---------- SOURCE DATA

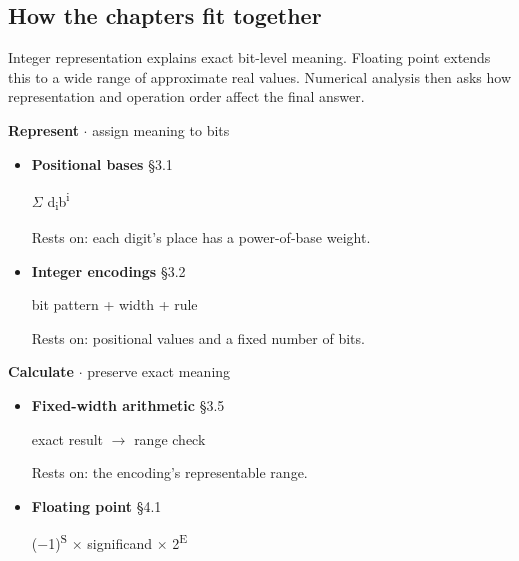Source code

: \documentclass[11pt]{article}
\begin{document}
\begin{keepsection}
\section{How the chapters fit together}

Integer representation explains exact bit-level meaning. Floating point extends this to a wide range of approximate real values. Numerical analysis then asks how representation and operation order affect the final answer.

\textbf{Represent} \ensuremath{\cdot} assign meaning to bits

\begin{itemize}
\item 
{}
\textbf{Positional bases} \hfill{\small\color{FAUblue}§3.1}

\ensuremath{\Sigma} d\textsubscript{i}b\textsuperscript{i}

Rests on: each digit's place has a power-of-base weight.

\item 
{}
\textbf{Integer encodings} \hfill{\small\color{FAUblue}§3.2}

bit pattern + width + rule

Rests on: positional values and a fixed number of bits.

\end{itemize}

\textbf{Calculate} \ensuremath{\cdot} preserve exact meaning

\begin{itemize}
\item 
{}
\textbf{Fixed-width arithmetic} \hfill{\small\color{FAUblue}§3.5}

exact result \ensuremath{\to} range check

Rests on: the encoding's representable range.

\item 
{}
\textbf{Floating point} \hfill{\small\color{FAUblue}§4.1}

(\ensuremath{-}1)\textsuperscript{S} \ensuremath{\times} significand \ensuremath{\times} 2\textsuperscript{E}


\end{itemize}
\end{keepsection}
\end{document}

--------------------

#### TASK
All lines of the listing that contain the word "hfill" should be copied out.

#### ANSWER BOX
\textbf{Positional bases} \hfill{\small\color{FAUblue}§3.1}
\textbf{Integer encodings} \hfill{\small\color{FAUblue}§3.2}
\textbf{Fixed-width arithmetic} \hfill{\small\color{FAUblue}§3.5}
\textbf{Floating point} \hfill{\small\color{FAUblue}§4.1}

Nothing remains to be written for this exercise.